New forestry market research reveals best period for forestry expansion since the 1980s'

22 March 2017

More than 18,300 hectares of forestry were sold across Britain last year at a cumulative value of just under £83M in another strong transactional year for the forestry sector. 

Although the average price per hectare across the whole market dropped slightly from 2015 levels, this  was due to significant changes in the market share by region, with nearly 80% of all property sold north of the Forth-Clyde canal.   Demand for UK grown timber improved over the year with the prospect of further rises as ambitious new build and low carbon targets filter through, which will give the domestic timber industry a boost. Meanwhile both UK and Scottish Governments have ambitious tree planting targets, supported by attractive grant packages providing clear opportunities for investors to create new productive forests.

These are among the findings of new research by Savills and Scottish Woodlands. Speaking at the launch of their joint report, Spotlight on the UK Forestry Market, James Adamson, Savills Head of Forestry Investment UK said:  "Investors are increasingly seeking multi-purpose investments, ones that hedge against uncertainty and provide a long term home for capital.  Although UK timber markets will fluctuate from year-to-year,  the prospect of a longer term upward trend in timber pricing structures is very real, making us confident in the future of forestry as an asset.  The UK forestry market has  continued to demonstrate strong performance and remains a highly desirable alternative asset class.

"High-yield class, well-managed commercial spruce forests with good access to timber markets will remain in strong demand, and offer an excellent long term investment option. Looking towards a post-Brexit-world, a revision of EU timber trade regulations could enable UK forest products to be used more widely in construction.  Our research suggests plantation values will rise over the medium term, albeit at a slightly slower pace and we forecast 32% growth in forest values over the next five years, with scope for further growth if timber prices rise above expectation".

David Robertson, Investment & Business Development Manager at Scottish Woodlands said:  "Government policy is increasingly focussed on the benefit of woodland.  The Scottish Parliament has increased its tree planting target from 22 million to 33 million trees per year by 2025, this equates to a rise from 10,000 to 15,000 hectares of forestry land, with grant funding bolstered from £36 to £40 million in 2017/18.  In addition a £19 million Carbon Woodland Fund has been announced  in England aimed at increasing planting of woodlands to contribute to the Westminster target of 11 million trees in the lifetime of the 2015-20 parliament.   In summary, we are potentially witnessing the best period for forestry expansion since the 1970s and 80s, supported by Government policy on both sides of the border".

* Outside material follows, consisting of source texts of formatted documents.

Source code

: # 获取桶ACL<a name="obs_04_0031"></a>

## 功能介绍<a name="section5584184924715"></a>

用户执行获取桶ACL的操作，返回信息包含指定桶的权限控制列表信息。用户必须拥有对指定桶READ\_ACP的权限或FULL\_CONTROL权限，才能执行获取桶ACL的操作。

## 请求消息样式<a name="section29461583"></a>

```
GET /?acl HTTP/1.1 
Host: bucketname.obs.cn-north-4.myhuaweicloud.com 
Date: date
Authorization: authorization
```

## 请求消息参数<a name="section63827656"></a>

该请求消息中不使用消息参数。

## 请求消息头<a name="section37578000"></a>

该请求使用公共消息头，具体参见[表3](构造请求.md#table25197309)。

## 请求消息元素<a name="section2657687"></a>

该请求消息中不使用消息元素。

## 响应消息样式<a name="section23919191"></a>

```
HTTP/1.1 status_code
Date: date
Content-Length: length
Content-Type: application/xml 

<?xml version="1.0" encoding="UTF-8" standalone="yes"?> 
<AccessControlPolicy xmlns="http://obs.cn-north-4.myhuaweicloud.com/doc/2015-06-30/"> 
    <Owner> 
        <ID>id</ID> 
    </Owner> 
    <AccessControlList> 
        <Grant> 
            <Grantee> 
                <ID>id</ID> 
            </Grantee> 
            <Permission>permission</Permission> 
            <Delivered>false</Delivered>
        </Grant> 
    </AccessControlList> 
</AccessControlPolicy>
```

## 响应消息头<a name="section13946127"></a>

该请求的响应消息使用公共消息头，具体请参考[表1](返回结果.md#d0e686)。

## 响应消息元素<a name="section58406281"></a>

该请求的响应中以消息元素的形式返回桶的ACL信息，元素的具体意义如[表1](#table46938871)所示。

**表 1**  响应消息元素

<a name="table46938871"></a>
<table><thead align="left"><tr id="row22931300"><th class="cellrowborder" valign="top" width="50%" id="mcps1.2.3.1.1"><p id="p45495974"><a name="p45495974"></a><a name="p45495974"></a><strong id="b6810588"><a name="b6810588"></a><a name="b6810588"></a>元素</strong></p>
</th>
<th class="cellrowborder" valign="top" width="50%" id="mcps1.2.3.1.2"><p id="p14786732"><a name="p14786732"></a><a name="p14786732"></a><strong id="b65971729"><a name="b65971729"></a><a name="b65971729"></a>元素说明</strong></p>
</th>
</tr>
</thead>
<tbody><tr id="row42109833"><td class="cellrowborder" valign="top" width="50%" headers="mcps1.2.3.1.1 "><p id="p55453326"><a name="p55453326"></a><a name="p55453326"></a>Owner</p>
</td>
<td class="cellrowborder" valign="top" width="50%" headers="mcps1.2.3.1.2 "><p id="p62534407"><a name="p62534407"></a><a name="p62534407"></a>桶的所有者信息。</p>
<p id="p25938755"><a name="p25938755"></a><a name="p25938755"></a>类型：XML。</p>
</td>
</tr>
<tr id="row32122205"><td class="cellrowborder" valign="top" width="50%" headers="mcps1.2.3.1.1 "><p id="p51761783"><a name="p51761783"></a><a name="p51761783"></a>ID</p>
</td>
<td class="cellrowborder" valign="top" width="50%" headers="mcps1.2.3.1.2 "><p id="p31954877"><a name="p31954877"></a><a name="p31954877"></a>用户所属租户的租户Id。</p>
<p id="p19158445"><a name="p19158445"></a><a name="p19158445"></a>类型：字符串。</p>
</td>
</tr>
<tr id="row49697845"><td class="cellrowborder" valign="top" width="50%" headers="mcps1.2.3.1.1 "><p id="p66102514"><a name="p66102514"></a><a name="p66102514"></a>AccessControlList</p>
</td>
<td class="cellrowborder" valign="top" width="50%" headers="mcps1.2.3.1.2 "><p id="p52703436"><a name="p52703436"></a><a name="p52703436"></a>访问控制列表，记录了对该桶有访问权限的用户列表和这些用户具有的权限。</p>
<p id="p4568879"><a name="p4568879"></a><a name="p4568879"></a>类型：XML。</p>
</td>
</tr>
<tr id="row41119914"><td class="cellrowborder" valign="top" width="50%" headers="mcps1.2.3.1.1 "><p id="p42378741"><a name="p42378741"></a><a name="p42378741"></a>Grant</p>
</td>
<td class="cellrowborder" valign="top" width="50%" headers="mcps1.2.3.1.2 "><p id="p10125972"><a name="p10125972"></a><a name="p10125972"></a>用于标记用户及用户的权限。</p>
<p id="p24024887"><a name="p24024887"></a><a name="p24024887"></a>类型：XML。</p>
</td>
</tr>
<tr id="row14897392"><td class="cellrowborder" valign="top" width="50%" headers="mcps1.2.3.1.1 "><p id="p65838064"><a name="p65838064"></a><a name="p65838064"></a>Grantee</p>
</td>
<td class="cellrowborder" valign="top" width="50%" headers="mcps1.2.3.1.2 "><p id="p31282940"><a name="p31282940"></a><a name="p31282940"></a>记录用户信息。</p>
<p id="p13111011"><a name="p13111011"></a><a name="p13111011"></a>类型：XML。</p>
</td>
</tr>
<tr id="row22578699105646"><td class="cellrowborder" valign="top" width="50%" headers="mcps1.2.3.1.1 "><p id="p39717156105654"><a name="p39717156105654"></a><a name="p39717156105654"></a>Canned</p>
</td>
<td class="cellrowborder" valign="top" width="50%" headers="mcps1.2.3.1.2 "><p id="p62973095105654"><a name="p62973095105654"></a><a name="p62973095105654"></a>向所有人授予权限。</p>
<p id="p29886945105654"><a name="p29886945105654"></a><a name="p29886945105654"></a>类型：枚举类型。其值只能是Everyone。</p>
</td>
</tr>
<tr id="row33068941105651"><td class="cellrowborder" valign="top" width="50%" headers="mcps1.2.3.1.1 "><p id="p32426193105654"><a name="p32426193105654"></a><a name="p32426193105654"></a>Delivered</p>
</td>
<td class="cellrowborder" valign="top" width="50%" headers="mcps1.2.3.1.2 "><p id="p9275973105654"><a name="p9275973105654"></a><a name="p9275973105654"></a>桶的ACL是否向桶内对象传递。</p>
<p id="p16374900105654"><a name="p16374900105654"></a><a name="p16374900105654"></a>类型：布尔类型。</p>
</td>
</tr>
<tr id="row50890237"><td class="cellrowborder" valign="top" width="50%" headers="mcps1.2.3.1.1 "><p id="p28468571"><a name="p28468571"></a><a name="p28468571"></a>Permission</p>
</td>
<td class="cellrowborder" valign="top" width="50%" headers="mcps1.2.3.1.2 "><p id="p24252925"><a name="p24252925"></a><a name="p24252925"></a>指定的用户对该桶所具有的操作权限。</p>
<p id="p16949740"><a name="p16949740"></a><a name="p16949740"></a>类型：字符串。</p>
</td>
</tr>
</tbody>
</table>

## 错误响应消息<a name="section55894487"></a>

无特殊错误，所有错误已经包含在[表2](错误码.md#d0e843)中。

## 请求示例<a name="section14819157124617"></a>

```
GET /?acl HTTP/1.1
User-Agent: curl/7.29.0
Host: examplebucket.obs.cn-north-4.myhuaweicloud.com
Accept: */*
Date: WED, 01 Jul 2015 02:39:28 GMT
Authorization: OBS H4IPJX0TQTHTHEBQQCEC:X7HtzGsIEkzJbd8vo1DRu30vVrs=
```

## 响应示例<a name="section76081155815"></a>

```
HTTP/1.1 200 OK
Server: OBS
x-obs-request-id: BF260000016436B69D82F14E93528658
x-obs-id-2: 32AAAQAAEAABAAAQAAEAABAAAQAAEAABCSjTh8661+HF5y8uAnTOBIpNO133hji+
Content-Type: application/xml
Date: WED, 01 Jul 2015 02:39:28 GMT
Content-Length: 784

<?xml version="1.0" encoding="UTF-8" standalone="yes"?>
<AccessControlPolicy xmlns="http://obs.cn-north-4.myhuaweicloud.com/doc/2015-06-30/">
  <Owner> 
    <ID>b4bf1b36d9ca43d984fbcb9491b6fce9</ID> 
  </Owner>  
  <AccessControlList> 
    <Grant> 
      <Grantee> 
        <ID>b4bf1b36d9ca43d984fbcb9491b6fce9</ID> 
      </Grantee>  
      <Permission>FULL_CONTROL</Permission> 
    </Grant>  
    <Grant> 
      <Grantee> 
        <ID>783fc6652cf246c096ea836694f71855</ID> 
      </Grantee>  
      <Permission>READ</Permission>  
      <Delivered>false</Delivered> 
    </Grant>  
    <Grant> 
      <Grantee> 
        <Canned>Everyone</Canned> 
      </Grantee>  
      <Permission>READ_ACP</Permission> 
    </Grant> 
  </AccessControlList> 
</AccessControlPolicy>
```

Other key findings include:

- One of the most buoyant market sectors in 2016 was the purchase of agricultural land for new  woodland creation, driven in part by a shortage of quality stocked woodland property on the market.

- The proportion of forestry sold in North Scotland during 2016 doubled compared to 2015. This increase relates to two large sales; The Barracks and Strathmore Forests which at a total of 7,246 hectares made up  40% of the wider UK market.

- In South Scotland the proportion of forestry sold during 2016 fell significantly, both on the year and against the medium term average of 33%.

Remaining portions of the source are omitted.